At 11:24 PM 1/21/02 +0100, Eric wrote:
>The most common way is done thru dot products or (quite identical) signed
>area :
That's a great technique, but it's a lot of work to process large polygons
because you have to do the arithmetic at every vertex. It strikes me that
a task as conceptually simple as determining polygon orientation ought to
require less computation. I found a way by cheating slightly. In systems
that maintain minimum bounding rectangle (MBR) information--I believe
MapInfo is one of them--there is a faster method. Loop over the vertices
until you find one whose Y coordinate equals the minimum Y
coordinate. This vertex is at the bottom of the polygon, so just check
whether the polygon is being drawn left-to-right or right-to-left at this
point to determine whether it is counterclockwise or clockwise,
respectively. This works except when the vertex found is the tip of a
zero-area sliver, which should not occur. On the average you have to check
only half the vertices and the arithmetic is the fastest possible: a simple
comparison of two numbers.
Here are the details.
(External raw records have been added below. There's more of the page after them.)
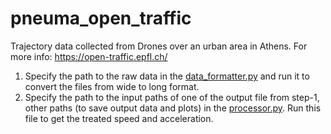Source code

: # pneuma_open_traffic

Trajectory data collected from Drones over an urban area in Athens. For more info: https://open-traffic.epfl.ch/

1. Specify the path to the raw data in the [data_formatter.py](src/data_formatter.py) and run it to convert the files from wide to long format. 
2. Specify the path to the input paths of one of the output file from step-1, other paths (to save output data and plots) in the [processor.py](src/processor.py). Run this file to get the treated speed and acceleration.
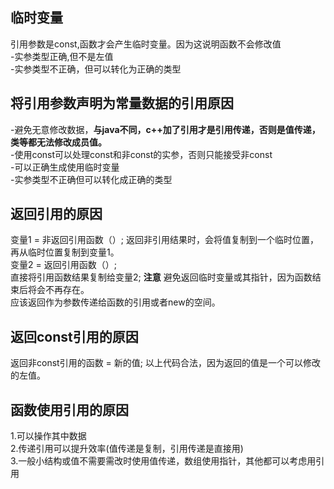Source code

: ## 临时变量 ##  
引用参数是const,函数才会产生临时变量。因为这说明函数不会修改值  
-实参类型正确,但不是左值  
-实参类型不正确，但可以转化为正确的类型  

## 将引用参数声明为常量数据的引用原因 ##  
-避免无意修改数据，**与java不同，c++加了引用才是引用传递，否则是值传递，类等都无法修改成员值。**  
-使用const可以处理const和非const的实参，否则只能接受非const  
-可以正确生成使用临时变量  
-实参类型不正确但可以转化成正确的类型  

## 返回引用的原因 ##  
变量1 = 非返回引用函数（）;
返回非引用结果时，会将值复制到一个临时位置，再从临时位置复制到变量1。  
变量2 = 返回引用函数（）;  
直接将引用函数结果复制给变量2;
**注意**
避免返回临时变量或其指针，因为函数结束后将会不再存在。  
应该返回作为参数传递给函数的引用或者new的空间。  

## 返回const引用的原因 ##  
返回非const引用的函数 = 新的值;
以上代码合法，因为返回的值是一个可以修改的左值。  

## 函数使用引用的原因 ##  
1.可以操作其中数据  
2.传递引用可以提升效率(值传递是复制，引用传递是直接用)  
3.一般小结构或值不需要需改时使用值传递，数组使用指针，其他都可以考虑用引用

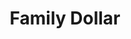---
title: "Family Dollar"
url: /charlotte/family-dollar-beatties-ford-road/
shop: variety store
---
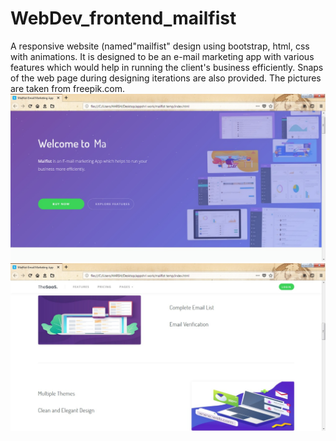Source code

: # WebDev_frontend_mailfist
A responsive website (named"mailfist" design using bootstrap, html, css with animations. It is designed to be an e-mail marketing app with various features which would help in running the client's business efficiently. Snaps of the web page during designing iterations are also provided. The pictures are taken from freepik.com.
 ![test image 1](https://github.com/purvi02/WebDev_frontend_mailfist/blob/master/snap1.jpeg)
 ![test image 2](https://github.com/purvi02/WebDev_frontend_mailfist/blob/master/snap2.jpeg)
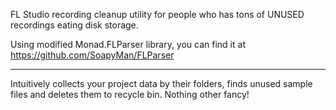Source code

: FL Studio recording cleanup utility for people who has tons of UNUSED recordings eating disk storage.

Using modified Monad.FLParser library, you can find it at https://github.com/SoapyMan/FLParser

---

Intuitively collects your project data by their folders, finds unused sample files and deletes them to recycle bin. Nothing other fancy!
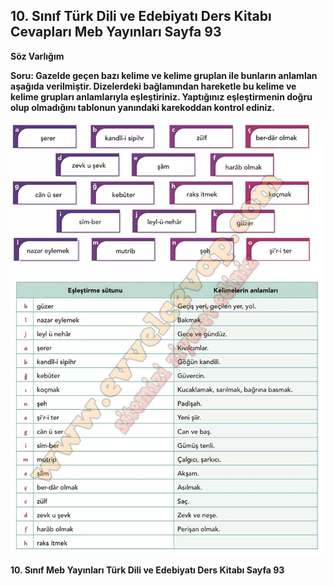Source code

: ## 10. Sınıf Türk Dili ve Edebiyatı Ders Kitabı Cevapları Meb Yayınları Sayfa 93

**Söz Varlığım**

**Soru: Gazelde geçen bazı kelime ve kelime gruplan ile bunların anlamlan aşağıda verilmiştir. Dizelerdeki bağlamından hareketle bu kelime ve kelime grupları anlamlarıyla eşleştiriniz. Yaptığınız eşleştirmenin doğru olup olmadığını tablonun yanındaki karekoddan kontrol ediniz.**

![](./image1.webp)

**10. Sınıf Meb Yayınları Türk Dili ve Edebiyatı Ders Kitabı Sayfa 93**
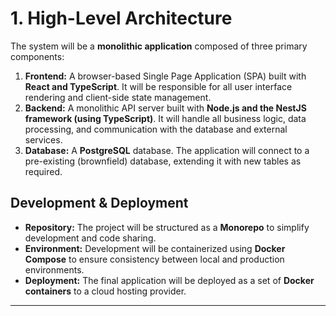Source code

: # 1. High-Level Architecture

The system will be a **monolithic application** composed of three primary components:

1.  **Frontend:** A browser-based Single Page Application (SPA) built with **React and TypeScript**. It will be responsible for all user interface rendering and client-side state management.
2.  **Backend:** A monolithic API server built with **Node.js and the NestJS framework (using TypeScript)**. It will handle all business logic, data processing, and communication with the database and external services.
3.  **Database:** A **PostgreSQL** database. The application will connect to a pre-existing (brownfield) database, extending it with new tables as required.

## Development & Deployment

-   **Repository:** The project will be structured as a **Monorepo** to simplify development and code sharing.
-   **Environment:** Development will be containerized using **Docker Compose** to ensure consistency between local and production environments.
-   **Deployment:** The final application will be deployed as a set of **Docker containers** to a cloud hosting provider.

---

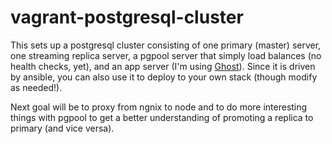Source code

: # vagrant-postgresql-cluster

This sets up a postgresql cluster consisting of one primary (master) server, one streaming replica server, a pgpool server that simply load balances (no health checks, yet), and an app server (I'm using [Ghost](https://ghost.org)). Since it is driven by ansible, you can also use it to deploy to your own stack (though modify as needed!).

Next goal will be to proxy from ngnix to node and to do more interesting things with pgpool to get a better understanding of promoting a replica to primary (and vice versa).
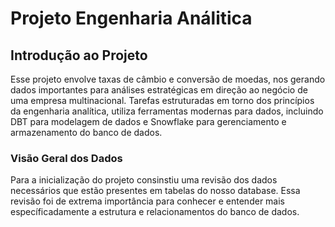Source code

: # Projeto Engenharia Análitica

## Introdução ao Projeto

Esse projeto envolve taxas de câmbio e conversão de moedas, nos gerando dados importantes para análises estratégicas em direção ao negócio de uma empresa multinacional. Tarefas estruturadas em torno dos princípios da engenharia analítica, utiliza ferramentas modernas para dados, incluindo DBT para modelagem de dados e Snowflake para gerenciamento e armazenamento do banco de dados.

### Visão Geral dos Dados

Para a inicialização do projeto consinstiu uma revisão dos dados necessários que estão presentes em tabelas do nosso database. Essa revisão foi de extrema importância para conhecer e entender mais específicadamente a estrutura e relacionamentos do banco de dados.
Assuming the polygon is connected, it can be
represented as an array P[0..N+1] of points where P[0] = P[N] and P[1] =
P[N+1]. Let the known minimum Y coordinate obtained from the MBR be
y0. Assuming there is a function Norm(p) = sqrt(p.x^2 + p.y^2) for the
lengths of vectors, then the C-like pseudo-code is short and elegant:
for (i=1; i <=N && P[i].y > y0; i++) {}
e = P[i] - P[i-1]
f = P[i+1] - P[i]
return Norm(e)*f.x + Norm(f)*e.x > 0 /* If this expression is
zero, there is a problem. */
This function returns true for counterclockwise polygons and false
otherwise. It's easily implemented in MapBasic.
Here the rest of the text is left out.